U.S. v. Shahulhameed, supra.

She then explained that the standard for a new trial does

not parallel that for acquittal. When examining a defendant's motion for a new trial, the court may vacate any judgment and grant a new trial if the interest of justice so requires.’ Federal Rules of Criminal Procedure 33(a). `The decision whether to grant a new trial is left to the sound discretion of the district court.’ U.S. v. Pierce, 62 F.3d 818 (U.S. Court of Appeals for the 6th Circuit 1995).

`A district judge, in considering the weight of the evidence for purposes of adjudicating a motion for new trial, may act as a thirteenth juror, assessing the credibility of witnesses and the weight of the evidence.’ U.S. v. Hughes, 505 F.3d 578 (U.S. Court of Appeals for the 6th Circuit 2007). . . . Moreover, `it is widely agreed that Rule 33's “interest of justice” standard allows the grant of a new trial where substantial legal error has occurred.’ U.S.  v. Munoz, 605 F.3d 359 (U.S. Court of Appeals for the 6th Circuit 2010).
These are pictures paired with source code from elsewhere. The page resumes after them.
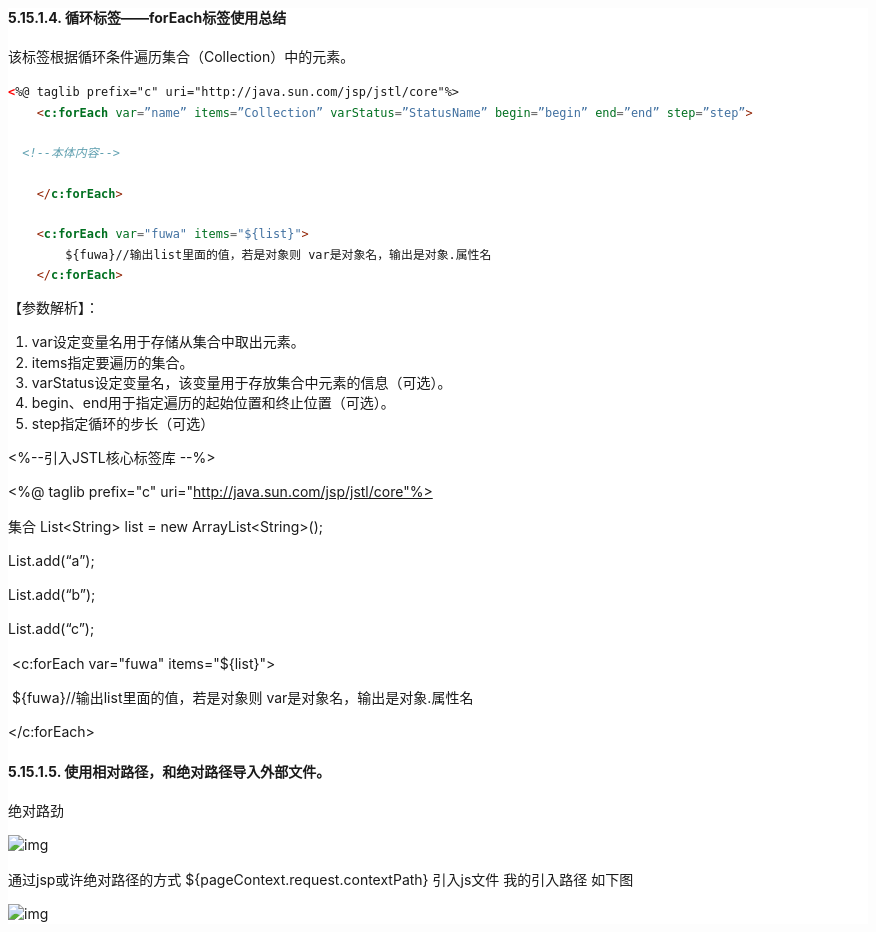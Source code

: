 #### 5.15.1.4. **循环标签——forEach标签使用总结**

该标签根据循环条件遍历集合（Collection）中的元素。

```html
<%@ taglib prefix="c" uri="http://java.sun.com/jsp/jstl/core"%>
    <c:forEach var=”name” items=”Collection” varStatus=”StatusName” begin=”begin” end=”end” step=”step”>

  <!--本体内容-->

    </c:forEach>
    
    <c:forEach var="fuwa" items="${list}">
        ${fuwa}//输出list里面的值，若是对象则 var是对象名，输出是对象.属性名
    </c:forEach>
```

【参数解析】：

1.  var设定变量名用于存储从集合中取出元素。
2.  items指定要遍历的集合。
3.  varStatus设定变量名，该变量用于存放集合中元素的信息（可选）。   
4.  begin、end用于指定遍历的起始位置和终止位置（可选）。
5.  step指定循环的步长（可选）

<%--引入JSTL核心标签库 --%>

<%@ taglib prefix="c" uri="http://java.sun.com/jsp/jstl/core"%>

集合 List\<String> list = new ArrayList\<String>();

List.add(“a”);

List.add(“b”);

List.add(“c”);



​	 <c:forEach var="fuwa" items="${list}">

​       ${fuwa}//输出list里面的值，若是对象则 var是对象名，输出是对象.属性名

  </c:forEach>

#### 5.15.1.5. **使用相对路径，和绝对路径导入外部文件。**

绝对路劲

![img](file:///C:\Users\ADMINI~1\AppData\Local\Temp\ksohtml9684\wps92.jpg) 

通过jsp或许绝对路径的方式 ${pageContext.request.contextPath} 引入js文件 我的引入路径 如下图

 

![img](file:///C:\Users\ADMINI~1\AppData\Local\Temp\ksohtml9684\wps93.jpg)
U.S. v. Shahulhameed, supra.

The judge then found that

[i]n construing [Shahulhameed’] arguments for acquittal as also supporting a motion for a new trial, the Court finds them without merit.

Although the Court is permitted to act as the thirteenth juror and weigh the evidence in order to determine whether a new trial is necessary, the reasons stated above all support the same conclusion in this alternative motion. The evidence overwhelmingly supports the findings that the losses totaled more than $5,000, that Shahulhameed was without authorization in causing the damage, and that he was the individual behind the cyber-attack. For all of the reasons stated above, the defendant's alternative motion for a new trial will be denied.

U.S. v. Shahulhameed, supra.

She therefore denied his “motion for acquittal, and in the alternative, motion for a new trial”.  U.S. v. Shahulhameed, supra.